File archives and file compression
It will often be necessary to take a copy of a complete
directory, either for the purpose of storing it in a safe place (a
'backup') in case the computer system 'crashes', or to send it to a
different computer system. There are two particular problems that
utilities such as cp are unable to address. First,
different machines and operating systems store data in different
formats, and it may be necessary to convert the format in which the
files in the directory are stored. Second, cp does not
handle links.
There have historically been two commands, tar
('tape archive') and cpio ('copy in out'), that have
been used. Both work by copying all the files in the directory,
together with data describing the structure of the directory, into
a single file known as an archive.
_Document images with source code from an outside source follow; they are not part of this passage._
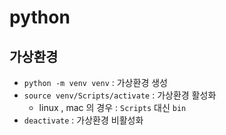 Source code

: # python

## 가상환경

- `python -m venv venv` : 가상환경 생성
- `source venv/Scripts/activate` : 가상환경 활성화
    - linux , mac 의 경우 : `Scripts` 대신 `bin`
- `deactivate` : 가상환경 비활성화 

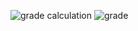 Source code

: ![grade calculation](https://github.com/surajchavhan1999/NewCodingBot/assets/141780867/5a8c1e4d-1f52-4a90-b897-001654484e78)
![grade](https://github.com/surajchavhan1999/NewCodingBot/assets/141780867/40c10128-ec2e-47ef-9bee-86257eb6426d)

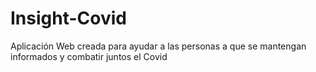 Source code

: # Insight-Covid
Aplicación Web creada para ayudar a las personas a que se mantengan informados y combatir juntos el Covid
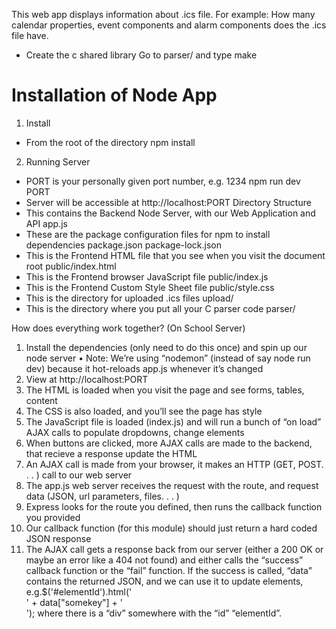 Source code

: This web app displays information about .ics file. For example: How many calendar properties, event components and alarm components
does the .ics file have.

- Create the c shared library 
Go to parser/ and type make 

# Installation of Node App
1. Install
- From the root of the directory
npm install
2. Running Server
- PORT is your personally given port number, e.g. 1234
npm run dev PORT
- Server will be accessible at http://localhost:PORT
Directory Structure
- This contains the Backend Node Server, with our Web Application and API
app.js
- These are the package configuration files for npm to install dependencies
package.json
package-lock.json
- This is the Frontend HTML file that you see when you visit the document root
public/index.html
- This is the Frontend browser JavaScript file
public/index.js
- This is the Frontend Custom Style Sheet file
public/style.css
- This is the directory for uploaded .ics files
upload/
- This is the directory where you put all your C parser code
parser/

How does everything work together? (On School Server)
1. Install the dependencies (only need to do this once) and spin up our node
server
• Note: We’re using “nodemon” (instead of say node run dev) because
it hot-reloads app.js whenever it’s changed
2. View at http://localhost:PORT
3. The HTML is loaded when you visit the page and see forms, tables, content
4. The CSS is also loaded, and you’ll see the page has style
5. The JavaScript file is loaded (index.js) and will run a bunch of “on load”
AJAX calls to populate dropdowns, change elements
6. When buttons are clicked, more AJAX calls are made to the backend, that
recieve a response update the HTML
7. An AJAX call is made from your browser, it makes an HTTP (GET,
POST. . . ) call to our web server
8. The app.js web server receives the request with the route, and request data
(JSON, url parameters, files. . . )
9. Express looks for the route you defined, then runs the callback function
you provided
10. Our callback function (for this module) should just return a hard coded
JSON response
11. The AJAX call gets a response back from our server (either a 200
OK or maybe an error like a 404 not found) and either calls the
“success” callback function or the “fail” function. If the success is
called, “data” contains the returned JSON, and we can use it to update
elements, e.g.$('#elementId').html('<div>' + data["somekey"] +
'</div>'); where there is a “div” somewhere with the “id” “elementId”.
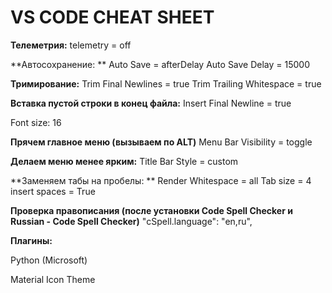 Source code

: # VS CODE CHEAT SHEET


**Телеметрия:**
telemetry = off

**Автосохранениe: **
Auto Save = afterDelay
Auto Save Delay = 15000

**Тримирование:**
Trim Final Newlines = true
Trim Trailing Whitespace = true

**Вставка пустой строки в конец файла:**
Insert Final Newline = true

Font size: 16

**Прячем главное меню (вызываем по ALT)**
Menu Bar Visibility = toggle

**Делаем меню менее ярким:**
Title Bar Style = custom

**Заменяем табы на пробелы: **
Render Whitespace = all
Tab size = 4
insert spaces = True

**Проверка правописания (после установки Code Spell Checker и Russian - Code Spell Checker)**
"cSpell.language": "en,ru",


**Плагины:**

Python (Microsoft)

Material Icon Theme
Unfortunately,
both tar and cpio work differently and
produce archives in different formats. Although tar
was used much more extensively than cpio , it was felt
necessary to create a completely new command that would perform the
functions of both rather than try to update tar so
that it would also do everything cpio would do.
Neither tar nor cpio became part of
POSIX, but a new command pax ('portable arch\-ive
ex\-ch\-ange') has been written. We give a couple of examples
illustrating both pax and tar , but note
that pax is not found on all Linux systems.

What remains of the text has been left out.